By Wendy Staley Colbert

Push open one of the paneled, double doors leading into my bedroom and you’ll see angled against the corner a 19th-century-style, dark wood bureau.    It dominates the room.  If I were to lie down in front of it, it would stretch from the top of my head to my toes.  It’s a mammoth thing.  Two burly men took the drawers out and lifted it end over end to get it up the sharply-turned staircase when we moved in seven years ago.  I keep the box of my baby girl’s ashes in the smallest, top left drawer of that massive bureau.  It’s proof that she existed, although she never truly belonged to this earth.  Some days I haven’t wanted to belong to this earth either.

My daughter’s box is smaller than a carton of baking soda.  Its wrapping is shiny, smooth, and off-white, not much fancier than butcher paper.  In fact, it’s wrapped up like a gift with triangular folds on top and bottom held down with scotch tape, and a label on one side.  It isn’t addressed to me.  The box’s label says “Baby Girl Colbert.”  I suppose I could unwrap it and open it up to see the contents if I wanted to.  But I don’t want to.

The box sits lying down in the very front of that tiny, upper drawer atop other mementoes of loss and love.  It rests on a folded rectangle of newspaper containing my brother’s obituary.  The newspaper overlays a scatter of sympathy cards from friends and acquaintances, and love notes from my husband scratched out on kitchen sticky notes late at night while I’m asleep.

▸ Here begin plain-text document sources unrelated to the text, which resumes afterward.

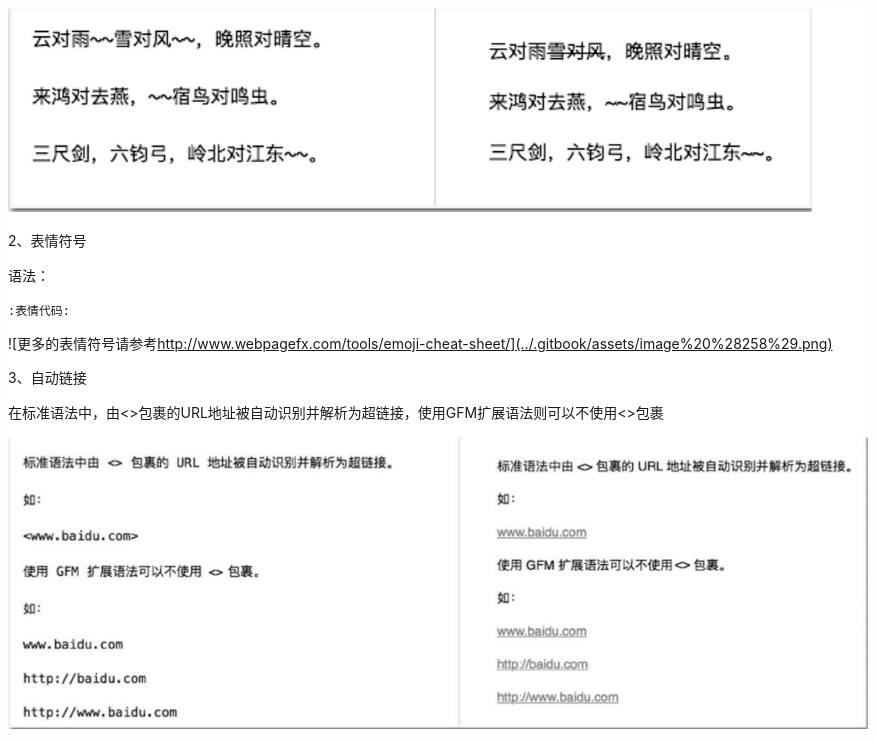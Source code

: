 ![](../.gitbook/assets/image%20%28251%29.png)

2、表情符号

语法：

```text
:表情代码:
```

![&#x66F4;&#x591A;&#x7684;&#x8868;&#x60C5;&#x7B26;&#x53F7;&#x8BF7;&#x53C2;&#x8003;http://www.webpagefx.com/tools/emoji-cheat-sheet/](../.gitbook/assets/image%20%28258%29.png)

3、自动链接

在标准语法中，由&lt;&gt;包裹的URL地址被自动识别并解析为超链接，使用GFM扩展语法则可以不使用&lt;&gt;包裹

![](../.gitbook/assets/image%20%28247%29.png)
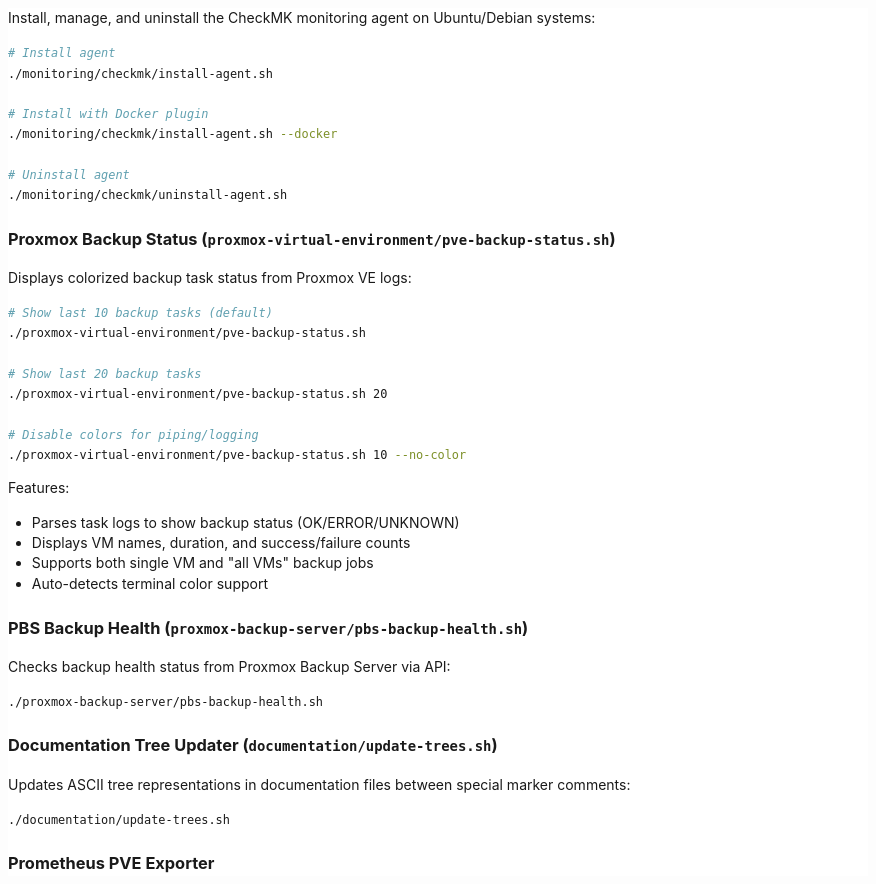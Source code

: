 Install, manage, and uninstall the CheckMK monitoring agent on Ubuntu/Debian systems:

```bash
# Install agent
./monitoring/checkmk/install-agent.sh

# Install with Docker plugin
./monitoring/checkmk/install-agent.sh --docker

# Uninstall agent
./monitoring/checkmk/uninstall-agent.sh
```

### Proxmox Backup Status (`proxmox-virtual-environment/pve-backup-status.sh`)

Displays colorized backup task status from Proxmox VE logs:

```bash
# Show last 10 backup tasks (default)
./proxmox-virtual-environment/pve-backup-status.sh

# Show last 20 backup tasks
./proxmox-virtual-environment/pve-backup-status.sh 20

# Disable colors for piping/logging
./proxmox-virtual-environment/pve-backup-status.sh 10 --no-color
```

Features:

- Parses task logs to show backup status (OK/ERROR/UNKNOWN)
- Displays VM names, duration, and success/failure counts
- Supports both single VM and "all VMs" backup jobs
- Auto-detects terminal color support

### PBS Backup Health (`proxmox-backup-server/pbs-backup-health.sh`)

Checks backup health status from Proxmox Backup Server via API:

```bash
./proxmox-backup-server/pbs-backup-health.sh
```

### Documentation Tree Updater (`documentation/update-trees.sh`)

Updates ASCII tree representations in documentation files between special marker comments:

```bash
./documentation/update-trees.sh
```

### Prometheus PVE Exporter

In that drawer, I keep her memory box, too.  I slid the sea-foam green, satiny square box to the very back of that upper-left drawer.  You’d have to look to find it there.  The top of the memory box is two halves that open up toward you when you pull the loose ends of the bowed ribbon that keeps it closed.  A group of volunteer women at the hospital put these together for the babies lost there.  I’m not sure what kind of criteria they use to decide when to make the boxes.  My girl had been growing inside me for six months, so she made the cut-off, I guess.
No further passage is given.